** DATA FOR PROCESSING follows **

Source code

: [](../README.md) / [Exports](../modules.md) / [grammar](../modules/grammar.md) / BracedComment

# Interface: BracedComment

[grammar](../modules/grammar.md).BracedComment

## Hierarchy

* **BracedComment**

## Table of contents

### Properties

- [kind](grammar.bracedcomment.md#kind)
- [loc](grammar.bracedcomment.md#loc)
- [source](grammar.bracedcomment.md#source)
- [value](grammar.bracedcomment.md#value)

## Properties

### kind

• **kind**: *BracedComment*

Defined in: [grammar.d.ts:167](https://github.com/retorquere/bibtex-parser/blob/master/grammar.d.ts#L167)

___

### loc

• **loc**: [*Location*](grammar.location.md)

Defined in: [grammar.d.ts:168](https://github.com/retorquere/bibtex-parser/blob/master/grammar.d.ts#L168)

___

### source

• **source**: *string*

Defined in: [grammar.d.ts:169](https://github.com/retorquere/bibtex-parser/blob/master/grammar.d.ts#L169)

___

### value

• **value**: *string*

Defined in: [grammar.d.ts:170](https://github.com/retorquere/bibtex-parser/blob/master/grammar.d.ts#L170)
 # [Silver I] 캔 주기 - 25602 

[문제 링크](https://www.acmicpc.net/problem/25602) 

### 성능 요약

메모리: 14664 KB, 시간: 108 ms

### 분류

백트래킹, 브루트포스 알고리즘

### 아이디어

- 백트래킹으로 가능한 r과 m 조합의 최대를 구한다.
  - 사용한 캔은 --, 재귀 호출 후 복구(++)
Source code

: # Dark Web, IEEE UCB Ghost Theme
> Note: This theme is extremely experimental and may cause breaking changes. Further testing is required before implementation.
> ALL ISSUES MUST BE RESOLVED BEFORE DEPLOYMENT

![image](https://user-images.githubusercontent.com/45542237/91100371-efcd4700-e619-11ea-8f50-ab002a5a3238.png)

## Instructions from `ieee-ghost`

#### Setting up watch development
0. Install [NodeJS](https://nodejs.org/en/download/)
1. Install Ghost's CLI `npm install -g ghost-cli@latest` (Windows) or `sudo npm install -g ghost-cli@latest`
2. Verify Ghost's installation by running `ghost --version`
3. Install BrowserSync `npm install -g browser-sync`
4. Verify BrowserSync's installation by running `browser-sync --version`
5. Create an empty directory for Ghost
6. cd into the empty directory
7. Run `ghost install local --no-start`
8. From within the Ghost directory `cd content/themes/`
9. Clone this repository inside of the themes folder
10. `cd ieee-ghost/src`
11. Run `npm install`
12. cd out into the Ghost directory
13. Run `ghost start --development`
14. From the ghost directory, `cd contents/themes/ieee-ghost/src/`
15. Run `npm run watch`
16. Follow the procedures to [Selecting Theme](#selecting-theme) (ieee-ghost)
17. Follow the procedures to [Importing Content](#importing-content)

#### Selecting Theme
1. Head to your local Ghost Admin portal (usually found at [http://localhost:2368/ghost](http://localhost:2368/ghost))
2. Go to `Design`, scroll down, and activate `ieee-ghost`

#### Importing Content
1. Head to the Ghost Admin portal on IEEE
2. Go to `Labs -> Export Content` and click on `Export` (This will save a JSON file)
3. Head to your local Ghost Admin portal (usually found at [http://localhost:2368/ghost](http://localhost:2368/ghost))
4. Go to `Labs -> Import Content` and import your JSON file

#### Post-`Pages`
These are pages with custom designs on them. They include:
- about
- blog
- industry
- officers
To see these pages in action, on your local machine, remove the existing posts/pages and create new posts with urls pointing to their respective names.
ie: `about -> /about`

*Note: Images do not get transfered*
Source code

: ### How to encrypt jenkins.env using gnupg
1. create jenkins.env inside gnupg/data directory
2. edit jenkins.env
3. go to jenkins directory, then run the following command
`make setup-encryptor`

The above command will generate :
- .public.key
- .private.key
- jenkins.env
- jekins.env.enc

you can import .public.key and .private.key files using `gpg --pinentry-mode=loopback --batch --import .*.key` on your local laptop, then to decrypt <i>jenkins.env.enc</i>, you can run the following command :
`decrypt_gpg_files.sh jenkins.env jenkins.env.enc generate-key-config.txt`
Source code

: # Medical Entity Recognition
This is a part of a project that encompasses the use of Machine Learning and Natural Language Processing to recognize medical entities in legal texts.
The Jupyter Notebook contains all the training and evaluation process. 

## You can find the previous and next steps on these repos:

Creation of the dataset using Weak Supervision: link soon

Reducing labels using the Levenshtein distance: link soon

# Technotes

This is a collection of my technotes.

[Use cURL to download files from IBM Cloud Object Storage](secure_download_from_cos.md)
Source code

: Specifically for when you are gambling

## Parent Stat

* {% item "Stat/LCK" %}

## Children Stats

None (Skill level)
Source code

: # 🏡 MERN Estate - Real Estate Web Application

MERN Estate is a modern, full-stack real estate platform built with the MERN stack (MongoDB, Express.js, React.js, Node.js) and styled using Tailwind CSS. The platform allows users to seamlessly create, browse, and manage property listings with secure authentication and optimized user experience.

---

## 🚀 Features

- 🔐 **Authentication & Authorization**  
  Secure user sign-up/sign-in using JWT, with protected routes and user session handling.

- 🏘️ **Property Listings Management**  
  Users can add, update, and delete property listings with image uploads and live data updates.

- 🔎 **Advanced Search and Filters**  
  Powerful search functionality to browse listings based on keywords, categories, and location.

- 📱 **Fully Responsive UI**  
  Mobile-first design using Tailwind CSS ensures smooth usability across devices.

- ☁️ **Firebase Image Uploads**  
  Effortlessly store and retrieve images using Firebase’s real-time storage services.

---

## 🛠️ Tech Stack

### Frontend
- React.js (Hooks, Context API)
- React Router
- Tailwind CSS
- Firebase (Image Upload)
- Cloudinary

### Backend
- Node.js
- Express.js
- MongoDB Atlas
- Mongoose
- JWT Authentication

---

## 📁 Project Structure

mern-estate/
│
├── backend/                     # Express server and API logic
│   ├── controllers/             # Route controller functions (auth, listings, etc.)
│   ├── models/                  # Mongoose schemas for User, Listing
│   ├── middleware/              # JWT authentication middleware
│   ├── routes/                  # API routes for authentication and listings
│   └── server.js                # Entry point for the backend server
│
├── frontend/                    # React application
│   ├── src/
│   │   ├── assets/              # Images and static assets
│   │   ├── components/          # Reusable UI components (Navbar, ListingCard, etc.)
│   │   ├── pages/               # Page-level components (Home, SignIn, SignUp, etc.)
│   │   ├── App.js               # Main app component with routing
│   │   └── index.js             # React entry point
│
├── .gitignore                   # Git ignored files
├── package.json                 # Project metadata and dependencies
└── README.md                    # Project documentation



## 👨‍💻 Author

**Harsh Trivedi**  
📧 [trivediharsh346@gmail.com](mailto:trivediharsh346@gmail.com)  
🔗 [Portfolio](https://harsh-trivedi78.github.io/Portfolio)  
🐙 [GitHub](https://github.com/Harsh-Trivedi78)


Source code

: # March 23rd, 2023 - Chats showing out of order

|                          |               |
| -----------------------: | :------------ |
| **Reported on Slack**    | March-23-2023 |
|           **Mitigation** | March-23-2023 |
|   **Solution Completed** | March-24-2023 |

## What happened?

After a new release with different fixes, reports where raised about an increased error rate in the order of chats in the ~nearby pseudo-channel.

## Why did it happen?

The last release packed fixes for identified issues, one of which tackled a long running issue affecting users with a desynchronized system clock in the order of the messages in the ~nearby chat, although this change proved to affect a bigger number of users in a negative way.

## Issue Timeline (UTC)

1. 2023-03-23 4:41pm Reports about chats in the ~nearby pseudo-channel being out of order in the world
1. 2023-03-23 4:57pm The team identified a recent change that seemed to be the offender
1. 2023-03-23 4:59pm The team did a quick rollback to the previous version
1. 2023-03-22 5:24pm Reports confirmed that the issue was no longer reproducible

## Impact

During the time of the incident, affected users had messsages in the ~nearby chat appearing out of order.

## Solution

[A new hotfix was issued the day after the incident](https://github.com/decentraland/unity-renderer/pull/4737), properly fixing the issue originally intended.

** End of DATA FOR PROCESSING **
** DATA FOR PROCESSING follows **

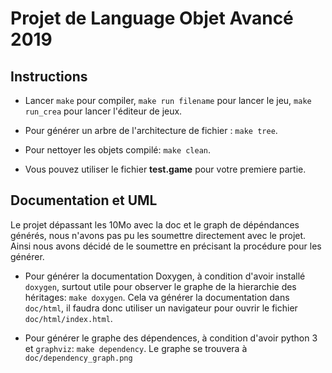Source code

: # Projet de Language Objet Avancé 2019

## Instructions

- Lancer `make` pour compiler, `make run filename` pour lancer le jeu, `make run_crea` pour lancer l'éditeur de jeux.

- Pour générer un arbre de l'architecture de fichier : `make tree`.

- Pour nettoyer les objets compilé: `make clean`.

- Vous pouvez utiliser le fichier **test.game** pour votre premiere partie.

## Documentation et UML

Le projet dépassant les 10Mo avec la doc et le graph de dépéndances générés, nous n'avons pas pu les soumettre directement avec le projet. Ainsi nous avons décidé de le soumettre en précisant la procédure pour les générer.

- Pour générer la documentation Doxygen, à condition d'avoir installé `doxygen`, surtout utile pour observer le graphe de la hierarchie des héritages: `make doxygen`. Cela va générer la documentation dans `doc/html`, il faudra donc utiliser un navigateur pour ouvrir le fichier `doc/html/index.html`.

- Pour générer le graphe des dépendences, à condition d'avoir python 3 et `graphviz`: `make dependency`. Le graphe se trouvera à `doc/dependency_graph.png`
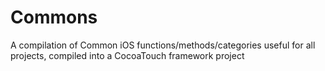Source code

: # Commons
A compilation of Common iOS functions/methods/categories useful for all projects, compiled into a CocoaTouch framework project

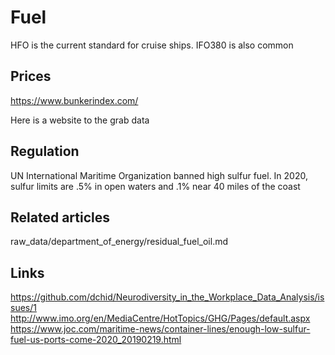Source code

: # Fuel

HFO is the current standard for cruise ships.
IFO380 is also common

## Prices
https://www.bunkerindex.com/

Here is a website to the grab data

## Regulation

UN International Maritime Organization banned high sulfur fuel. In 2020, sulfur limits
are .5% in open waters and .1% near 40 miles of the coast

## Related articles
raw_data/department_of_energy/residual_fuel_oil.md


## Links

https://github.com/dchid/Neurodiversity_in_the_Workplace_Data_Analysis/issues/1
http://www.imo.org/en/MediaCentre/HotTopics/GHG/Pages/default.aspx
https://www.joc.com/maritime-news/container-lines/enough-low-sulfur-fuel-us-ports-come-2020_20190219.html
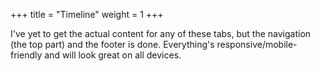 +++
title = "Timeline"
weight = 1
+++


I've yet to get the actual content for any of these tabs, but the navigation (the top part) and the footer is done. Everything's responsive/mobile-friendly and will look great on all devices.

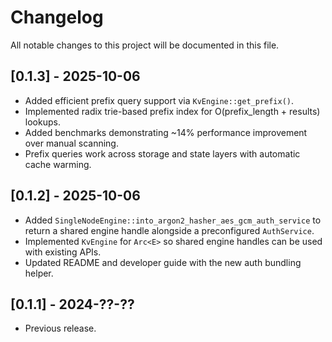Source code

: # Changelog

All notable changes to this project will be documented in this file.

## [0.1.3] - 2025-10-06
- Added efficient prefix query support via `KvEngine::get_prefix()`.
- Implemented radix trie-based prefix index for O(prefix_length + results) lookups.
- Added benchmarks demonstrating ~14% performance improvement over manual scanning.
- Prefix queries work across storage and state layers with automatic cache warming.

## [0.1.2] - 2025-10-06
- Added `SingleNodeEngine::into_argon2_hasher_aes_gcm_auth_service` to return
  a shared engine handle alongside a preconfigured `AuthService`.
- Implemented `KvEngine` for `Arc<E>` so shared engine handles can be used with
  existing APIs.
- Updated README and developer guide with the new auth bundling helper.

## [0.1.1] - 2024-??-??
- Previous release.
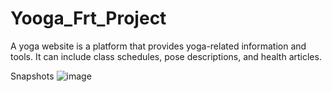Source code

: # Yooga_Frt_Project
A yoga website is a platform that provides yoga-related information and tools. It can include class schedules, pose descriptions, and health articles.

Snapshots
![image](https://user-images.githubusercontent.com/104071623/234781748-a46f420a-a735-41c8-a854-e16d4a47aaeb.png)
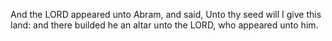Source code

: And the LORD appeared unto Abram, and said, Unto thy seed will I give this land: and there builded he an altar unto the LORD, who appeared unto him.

** End of DATA FOR PROCESSING **
** DATA FOR PROCESSING follows **

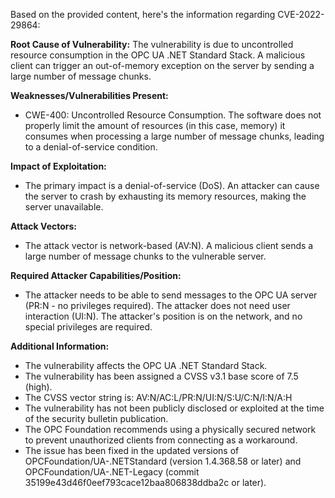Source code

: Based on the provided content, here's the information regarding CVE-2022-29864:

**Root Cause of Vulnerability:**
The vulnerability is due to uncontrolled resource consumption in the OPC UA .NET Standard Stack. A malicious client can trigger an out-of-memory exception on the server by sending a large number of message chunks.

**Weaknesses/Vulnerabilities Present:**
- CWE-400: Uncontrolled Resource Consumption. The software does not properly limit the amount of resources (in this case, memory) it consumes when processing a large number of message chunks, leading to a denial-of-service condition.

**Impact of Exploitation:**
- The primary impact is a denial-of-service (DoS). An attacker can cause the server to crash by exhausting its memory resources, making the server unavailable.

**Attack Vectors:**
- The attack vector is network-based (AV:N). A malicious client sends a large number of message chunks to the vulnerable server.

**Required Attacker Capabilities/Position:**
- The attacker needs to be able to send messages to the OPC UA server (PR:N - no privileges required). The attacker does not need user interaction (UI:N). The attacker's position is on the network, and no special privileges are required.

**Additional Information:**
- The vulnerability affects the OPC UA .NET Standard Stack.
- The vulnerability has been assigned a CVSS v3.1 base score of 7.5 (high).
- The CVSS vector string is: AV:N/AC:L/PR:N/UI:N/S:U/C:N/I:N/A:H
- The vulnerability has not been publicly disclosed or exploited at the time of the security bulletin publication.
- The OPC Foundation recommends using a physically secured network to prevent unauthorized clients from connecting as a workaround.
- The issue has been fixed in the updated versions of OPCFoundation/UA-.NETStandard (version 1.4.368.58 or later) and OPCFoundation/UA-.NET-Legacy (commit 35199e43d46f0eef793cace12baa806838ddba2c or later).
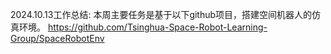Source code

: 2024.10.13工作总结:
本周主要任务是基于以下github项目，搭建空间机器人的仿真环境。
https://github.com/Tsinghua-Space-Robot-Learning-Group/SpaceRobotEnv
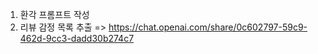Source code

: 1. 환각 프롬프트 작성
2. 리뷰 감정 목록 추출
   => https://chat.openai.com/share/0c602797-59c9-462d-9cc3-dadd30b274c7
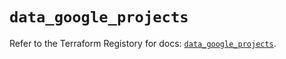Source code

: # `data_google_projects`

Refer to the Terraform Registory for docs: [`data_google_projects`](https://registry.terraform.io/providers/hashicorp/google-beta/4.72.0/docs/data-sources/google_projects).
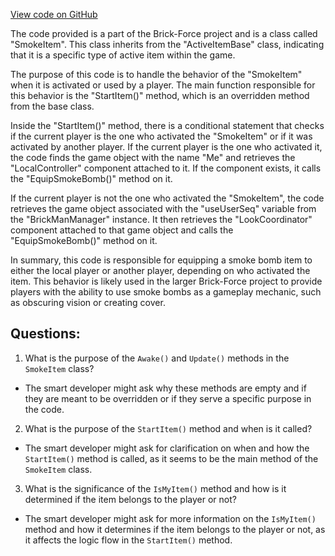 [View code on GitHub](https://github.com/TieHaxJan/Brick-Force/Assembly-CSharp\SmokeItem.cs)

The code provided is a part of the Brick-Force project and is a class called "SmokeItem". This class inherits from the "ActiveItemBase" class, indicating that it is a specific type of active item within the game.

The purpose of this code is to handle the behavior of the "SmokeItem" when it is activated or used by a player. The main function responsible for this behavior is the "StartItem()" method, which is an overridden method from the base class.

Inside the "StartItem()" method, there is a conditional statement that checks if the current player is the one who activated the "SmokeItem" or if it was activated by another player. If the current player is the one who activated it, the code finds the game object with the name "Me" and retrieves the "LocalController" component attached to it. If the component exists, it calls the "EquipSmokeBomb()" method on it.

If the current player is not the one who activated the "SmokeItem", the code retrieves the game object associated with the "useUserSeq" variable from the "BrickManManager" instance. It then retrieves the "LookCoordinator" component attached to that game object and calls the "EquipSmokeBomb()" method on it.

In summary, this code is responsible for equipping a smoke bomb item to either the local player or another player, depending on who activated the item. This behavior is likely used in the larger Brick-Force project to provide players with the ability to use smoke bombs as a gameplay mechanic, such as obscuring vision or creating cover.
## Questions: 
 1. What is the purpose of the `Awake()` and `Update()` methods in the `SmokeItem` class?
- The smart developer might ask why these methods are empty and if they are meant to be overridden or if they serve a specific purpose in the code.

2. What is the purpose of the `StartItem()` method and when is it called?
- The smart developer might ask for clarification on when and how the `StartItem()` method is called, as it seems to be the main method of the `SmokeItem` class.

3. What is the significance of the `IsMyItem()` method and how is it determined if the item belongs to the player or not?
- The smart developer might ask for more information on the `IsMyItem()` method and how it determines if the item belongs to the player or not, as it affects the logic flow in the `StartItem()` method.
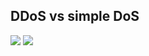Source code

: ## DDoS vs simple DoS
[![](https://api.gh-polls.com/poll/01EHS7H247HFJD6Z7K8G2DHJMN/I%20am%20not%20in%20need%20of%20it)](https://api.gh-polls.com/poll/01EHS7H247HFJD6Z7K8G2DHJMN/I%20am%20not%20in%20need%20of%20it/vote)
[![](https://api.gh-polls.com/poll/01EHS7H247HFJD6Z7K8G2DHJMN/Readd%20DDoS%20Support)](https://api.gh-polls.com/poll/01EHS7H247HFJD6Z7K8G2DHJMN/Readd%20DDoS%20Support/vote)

** End of DATA FOR PROCESSING **

Using the data above, print exactly the lines from the line that contains "- Pour nettoyer" through the line that contains "- Pour générer la", with both included.

- Pour nettoyer les objets compilé: `make clean`.

- Vous pouvez utiliser le fichier **test.game** pour votre premiere partie.

## Documentation et UML

Le projet dépassant les 10Mo avec la doc et le graph de dépéndances générés, nous n'avons pas pu les soumettre directement avec le projet. Ainsi nous avons décidé de le soumettre en précisant la procédure pour les générer.

- Pour générer la documentation Doxygen, à condition d'avoir installé `doxygen`, surtout utile pour observer le graphe de la hierarchie des héritages: `make doxygen`. Cela va générer la documentation dans `doc/html`, il faudra donc utiliser un navigateur pour ouvrir le fichier `doc/html/index.html`.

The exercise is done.